The setting was perfect. After surviving early Pakistani attacks, India struck twice in two minutes. Pillay scored from a penalty corner in the 18th and Mukesh found the boards from another set-piece in the 19th. The noise in the stadium was deafening.
Into the second half, the Indians were at their flowing best. Pillay struck twice more from two spectacular moves the spread-eagled the Pakistani defence. Mukesh made it 5-0 in the 56th from a penalty corner. Pakistan marked their presence with Zaman and Ashraf finding the net in the last five minutes before the hooter went to set off unprecedented celebrations on and off the pitch.
Long time followers of the sport rate the SAF final as among the best matches between the two in a tournament in the sub-continent. There have been other encounters that have produced some dazzling hockey, but for India, the SAF Games gold medal match remains a benchmark as it was one outing where everything clicked for the hosts.
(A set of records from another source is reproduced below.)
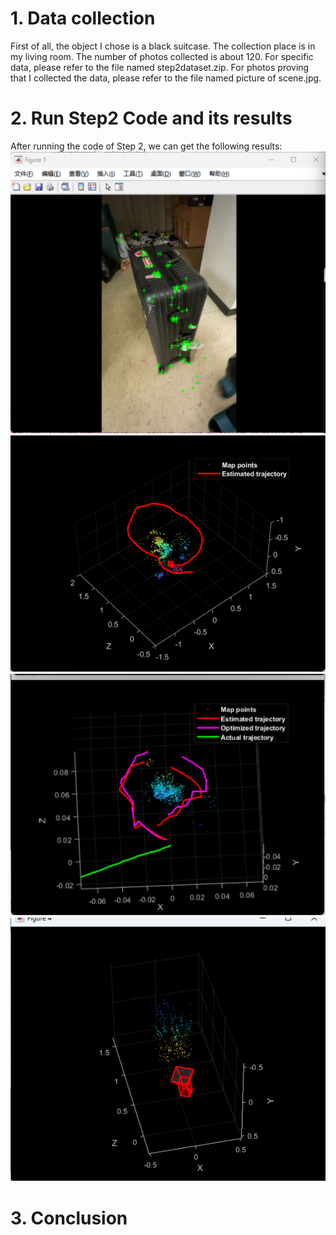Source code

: # 1. Data collection
First of all, the object I chose is a black suitcase. The collection place is in my living room. The number of photos collected is about 120. 
For specific data, please refer to the file named step2dataset.zip. For photos proving that I collected the data, please refer to the file named picture of scene.jpg.
# 2. Run Step2 Code and its results
After running the code of Step 2, we can get the following results:
![step2.1](https://github.com/haizicao/462-individual-project/blob/e225da320628b5b3234e98bc5d4c68e530639bb8/step2.1.png)
![step2.2](https://github.com/haizicao/462-individual-project/blob/e225da320628b5b3234e98bc5d4c68e530639bb8/step2.2.png)
![step2.3](https://github.com/haizicao/462-individual-project/blob/e225da320628b5b3234e98bc5d4c68e530639bb8/step2.3.png)
![step2.4](https://github.com/haizicao/462-individual-project/blob/e225da320628b5b3234e98bc5d4c68e530639bb8/step2.4.png)
# 3. Conclusion
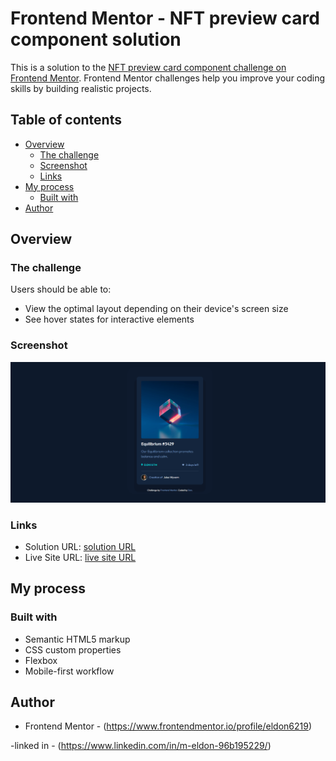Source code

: # Frontend Mentor - NFT preview card component solution

This is a solution to the [NFT preview card component challenge on Frontend Mentor](https://www.frontendmentor.io/challenges/nft-preview-card-component-SbdUL_w0U). Frontend Mentor challenges help you improve your coding skills by building realistic projects. 

## Table of contents

- [Overview](#overview)
  - [The challenge](#the-challenge)
  - [Screenshot](#screenshot)
  - [Links](#links)
- [My process](#my-process)
  - [Built with](#built-with)
- [Author](#author)

## Overview

### The challenge

Users should be able to:

- View the optimal layout depending on their device's screen size
- See hover states for interactive elements

### Screenshot

![](./nft.png)

### Links

- Solution URL: [ solution URL ](https://github.com/eldon6219/nft-preview-card-component-using-html-and-css)
- Live Site URL: [ live site URL ](https://eldon6219.github.io/nft-preview-card-component-using-html-and-css/)

## My process

### Built with

- Semantic HTML5 markup
- CSS custom properties
- Flexbox
- Mobile-first workflow





## Author


- Frontend Mentor - (https://www.frontendmentor.io/profile/eldon6219)

-linked in - (https://www.linkedin.com/in/m-eldon-96b195229/)



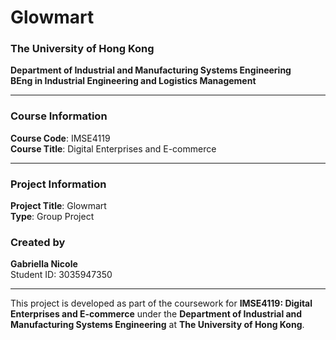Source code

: # Glowmart

### **The University of Hong Kong**  
**Department of Industrial and Manufacturing Systems Engineering**  
**BEng in Industrial Engineering and Logistics Management**  

---

### **Course Information**  
**Course Code**: IMSE4119  
**Course Title**: Digital Enterprises and E-commerce  

---

### **Project Information**  
**Project Title**: Glowmart  
**Type**: Group Project  


### **Created by**  
**Gabriella Nicole**  
Student ID: 3035947350  

---

This project is developed as part of the coursework for **IMSE4119: Digital Enterprises and E-commerce** under the **Department of Industrial and Manufacturing Systems Engineering** at **The University of Hong Kong**.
There was cohesion and fluidity in the ranks never seen before or since.
Riaz, who played a lead role in controlling the flow from midfield, said it was one of the best matches he had ever played in. "I can never forget the atmosphere, the packed stands and the way we played that day. It was just perfect," he said many years later.
On Sunday night, India would have to replicate that performance. The hearts would be beating at breakneck speed; tempers and tension on hair-trigger; a prayer on everyone's lips. After all, an India-Pakistan match always has transcended the sport. It is and will be about being human, susceptible to failures and also having the ability to rise from the ashes.